# The life of 2 whippet pups



## friesian80 (2 April 2011)

Caleb arrived into our lifes middle of November, Id always loved whippets and we had recently lost our Parsons JRT and decided it was time for us to get a new family pet.
We live in Shetland and took the ferry to Aberdeen then drove to Fraserburgh to pick up our new boy
Meet Caleb our 8 week old Whippet











He settled in really fast but those back legs grew at some speed!

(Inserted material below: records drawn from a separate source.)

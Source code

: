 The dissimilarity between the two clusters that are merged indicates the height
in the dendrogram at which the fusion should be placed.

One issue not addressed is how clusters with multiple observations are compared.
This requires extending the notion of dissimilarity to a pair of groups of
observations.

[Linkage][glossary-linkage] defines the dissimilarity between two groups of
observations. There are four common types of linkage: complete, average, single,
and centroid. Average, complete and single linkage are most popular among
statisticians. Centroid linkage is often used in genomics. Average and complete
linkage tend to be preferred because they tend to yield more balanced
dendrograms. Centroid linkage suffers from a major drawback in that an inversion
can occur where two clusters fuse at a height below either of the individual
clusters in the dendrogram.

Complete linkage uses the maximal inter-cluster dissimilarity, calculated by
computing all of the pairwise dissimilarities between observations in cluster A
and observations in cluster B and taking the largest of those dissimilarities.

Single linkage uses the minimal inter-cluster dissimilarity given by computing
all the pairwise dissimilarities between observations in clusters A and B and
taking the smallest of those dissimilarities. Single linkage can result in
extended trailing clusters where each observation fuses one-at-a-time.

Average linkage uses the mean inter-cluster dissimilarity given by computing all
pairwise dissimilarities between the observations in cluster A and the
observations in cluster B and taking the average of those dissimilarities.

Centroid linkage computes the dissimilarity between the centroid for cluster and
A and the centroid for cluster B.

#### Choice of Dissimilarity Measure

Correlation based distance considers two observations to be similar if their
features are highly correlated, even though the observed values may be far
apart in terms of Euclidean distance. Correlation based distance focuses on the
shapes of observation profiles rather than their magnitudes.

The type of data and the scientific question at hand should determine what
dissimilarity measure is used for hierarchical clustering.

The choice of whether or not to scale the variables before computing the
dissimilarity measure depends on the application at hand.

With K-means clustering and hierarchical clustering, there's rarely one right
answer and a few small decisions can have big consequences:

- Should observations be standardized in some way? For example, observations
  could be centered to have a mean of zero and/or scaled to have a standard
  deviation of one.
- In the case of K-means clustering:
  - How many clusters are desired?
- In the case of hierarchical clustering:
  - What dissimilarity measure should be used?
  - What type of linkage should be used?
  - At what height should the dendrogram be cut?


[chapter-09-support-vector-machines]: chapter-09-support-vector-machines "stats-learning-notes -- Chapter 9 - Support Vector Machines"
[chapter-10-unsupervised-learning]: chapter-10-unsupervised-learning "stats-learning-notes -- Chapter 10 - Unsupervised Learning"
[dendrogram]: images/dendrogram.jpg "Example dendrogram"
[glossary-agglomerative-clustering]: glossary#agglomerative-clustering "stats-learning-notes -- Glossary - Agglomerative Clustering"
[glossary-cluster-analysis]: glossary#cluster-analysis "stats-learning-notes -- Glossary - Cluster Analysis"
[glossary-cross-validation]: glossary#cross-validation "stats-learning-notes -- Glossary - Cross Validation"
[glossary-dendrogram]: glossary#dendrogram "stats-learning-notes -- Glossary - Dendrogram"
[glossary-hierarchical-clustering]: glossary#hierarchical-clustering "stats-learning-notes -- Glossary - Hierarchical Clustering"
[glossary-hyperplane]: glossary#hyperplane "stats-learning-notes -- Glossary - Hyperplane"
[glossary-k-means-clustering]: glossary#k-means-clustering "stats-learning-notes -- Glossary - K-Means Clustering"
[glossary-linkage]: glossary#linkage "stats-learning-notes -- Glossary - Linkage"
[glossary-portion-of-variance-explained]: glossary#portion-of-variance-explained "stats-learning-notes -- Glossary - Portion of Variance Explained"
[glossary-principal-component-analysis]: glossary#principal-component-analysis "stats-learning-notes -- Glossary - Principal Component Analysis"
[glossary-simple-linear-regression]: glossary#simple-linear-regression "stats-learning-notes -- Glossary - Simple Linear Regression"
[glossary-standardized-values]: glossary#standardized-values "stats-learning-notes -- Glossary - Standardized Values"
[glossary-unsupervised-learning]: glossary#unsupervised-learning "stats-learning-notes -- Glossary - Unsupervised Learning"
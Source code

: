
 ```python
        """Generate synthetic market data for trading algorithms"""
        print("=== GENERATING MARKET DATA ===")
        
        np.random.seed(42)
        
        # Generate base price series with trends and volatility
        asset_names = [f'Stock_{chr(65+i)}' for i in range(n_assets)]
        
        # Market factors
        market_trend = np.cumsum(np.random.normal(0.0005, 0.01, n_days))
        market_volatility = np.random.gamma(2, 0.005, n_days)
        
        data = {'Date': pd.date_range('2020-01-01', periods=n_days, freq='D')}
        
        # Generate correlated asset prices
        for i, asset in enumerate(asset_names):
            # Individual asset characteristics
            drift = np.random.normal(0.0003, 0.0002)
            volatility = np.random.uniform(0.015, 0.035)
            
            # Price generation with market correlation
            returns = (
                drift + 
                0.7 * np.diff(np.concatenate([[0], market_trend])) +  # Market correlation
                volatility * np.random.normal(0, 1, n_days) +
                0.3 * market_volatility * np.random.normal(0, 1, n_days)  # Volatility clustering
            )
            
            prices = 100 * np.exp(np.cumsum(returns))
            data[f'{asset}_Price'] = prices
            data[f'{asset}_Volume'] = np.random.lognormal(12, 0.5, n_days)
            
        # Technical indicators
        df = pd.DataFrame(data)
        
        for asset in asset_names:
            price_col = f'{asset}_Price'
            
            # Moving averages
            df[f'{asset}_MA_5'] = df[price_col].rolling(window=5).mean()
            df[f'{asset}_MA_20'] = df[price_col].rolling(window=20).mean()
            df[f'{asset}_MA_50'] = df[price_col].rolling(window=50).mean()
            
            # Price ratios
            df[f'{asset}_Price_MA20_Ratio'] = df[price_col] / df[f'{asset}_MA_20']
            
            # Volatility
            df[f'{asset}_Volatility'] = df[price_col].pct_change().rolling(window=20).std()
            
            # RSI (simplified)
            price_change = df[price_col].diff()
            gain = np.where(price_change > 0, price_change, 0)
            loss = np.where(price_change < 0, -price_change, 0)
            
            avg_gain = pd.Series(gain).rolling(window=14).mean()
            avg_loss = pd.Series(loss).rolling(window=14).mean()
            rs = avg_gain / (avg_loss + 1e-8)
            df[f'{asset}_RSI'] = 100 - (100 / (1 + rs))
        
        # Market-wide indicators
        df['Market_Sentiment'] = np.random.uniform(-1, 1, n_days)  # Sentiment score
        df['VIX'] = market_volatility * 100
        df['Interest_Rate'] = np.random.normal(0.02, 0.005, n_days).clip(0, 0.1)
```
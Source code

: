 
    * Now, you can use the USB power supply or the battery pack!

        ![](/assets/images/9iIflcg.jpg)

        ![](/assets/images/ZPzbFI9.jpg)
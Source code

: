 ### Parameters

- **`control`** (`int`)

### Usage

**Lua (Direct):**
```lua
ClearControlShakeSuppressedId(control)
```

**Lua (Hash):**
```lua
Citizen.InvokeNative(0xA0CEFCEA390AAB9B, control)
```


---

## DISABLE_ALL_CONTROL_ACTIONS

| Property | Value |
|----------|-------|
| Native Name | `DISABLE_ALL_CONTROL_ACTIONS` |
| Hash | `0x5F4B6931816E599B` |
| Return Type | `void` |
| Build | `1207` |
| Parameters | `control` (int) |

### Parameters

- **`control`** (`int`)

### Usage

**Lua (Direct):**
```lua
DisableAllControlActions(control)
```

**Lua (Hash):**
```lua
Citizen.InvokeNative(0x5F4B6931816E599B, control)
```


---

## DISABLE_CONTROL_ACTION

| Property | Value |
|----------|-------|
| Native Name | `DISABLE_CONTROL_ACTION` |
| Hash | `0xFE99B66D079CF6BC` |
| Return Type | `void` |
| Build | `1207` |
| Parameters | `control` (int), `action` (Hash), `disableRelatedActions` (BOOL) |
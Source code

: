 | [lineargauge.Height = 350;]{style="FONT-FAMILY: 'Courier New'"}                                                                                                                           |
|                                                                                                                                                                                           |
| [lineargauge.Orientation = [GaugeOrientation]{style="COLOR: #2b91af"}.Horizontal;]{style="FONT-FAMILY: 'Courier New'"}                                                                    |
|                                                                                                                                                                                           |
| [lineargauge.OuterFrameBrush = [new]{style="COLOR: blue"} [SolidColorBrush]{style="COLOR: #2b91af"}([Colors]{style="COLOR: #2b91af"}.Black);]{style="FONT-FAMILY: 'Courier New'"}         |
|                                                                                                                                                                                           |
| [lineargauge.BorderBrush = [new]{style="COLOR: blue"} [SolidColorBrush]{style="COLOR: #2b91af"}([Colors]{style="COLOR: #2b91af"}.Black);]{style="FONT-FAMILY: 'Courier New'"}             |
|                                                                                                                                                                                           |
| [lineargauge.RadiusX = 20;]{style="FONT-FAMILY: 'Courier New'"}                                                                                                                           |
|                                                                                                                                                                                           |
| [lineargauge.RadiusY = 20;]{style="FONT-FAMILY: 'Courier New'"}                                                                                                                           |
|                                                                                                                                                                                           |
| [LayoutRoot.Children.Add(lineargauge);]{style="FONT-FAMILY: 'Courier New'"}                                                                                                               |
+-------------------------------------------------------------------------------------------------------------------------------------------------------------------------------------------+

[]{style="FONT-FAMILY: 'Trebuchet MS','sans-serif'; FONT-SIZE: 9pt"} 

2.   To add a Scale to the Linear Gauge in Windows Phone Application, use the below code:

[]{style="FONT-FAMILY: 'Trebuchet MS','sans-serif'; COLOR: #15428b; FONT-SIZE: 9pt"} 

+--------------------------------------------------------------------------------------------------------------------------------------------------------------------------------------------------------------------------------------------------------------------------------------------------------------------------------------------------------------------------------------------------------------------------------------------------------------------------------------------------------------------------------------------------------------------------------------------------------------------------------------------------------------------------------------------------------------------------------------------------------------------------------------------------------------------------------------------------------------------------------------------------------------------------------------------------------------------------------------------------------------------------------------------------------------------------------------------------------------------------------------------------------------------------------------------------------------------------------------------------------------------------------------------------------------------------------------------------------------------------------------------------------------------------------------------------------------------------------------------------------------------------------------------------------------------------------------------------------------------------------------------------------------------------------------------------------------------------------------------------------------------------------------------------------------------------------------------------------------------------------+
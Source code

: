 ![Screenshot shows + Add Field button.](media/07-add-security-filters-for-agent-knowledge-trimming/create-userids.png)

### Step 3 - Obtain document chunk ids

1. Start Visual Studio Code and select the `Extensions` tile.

We got some snow and I took pity and found a little jumper that fitted him, unfortunately it was pink






I couldnt help thinking it was a shame he didnt have company of another dog, he never made a fuss about being left on his own but I know this breed love company of their own breed





That bed was mighty big for 1 pup






So as a family we decided to get another pup, we had the time for another and certainly had enough love to share to another whippet.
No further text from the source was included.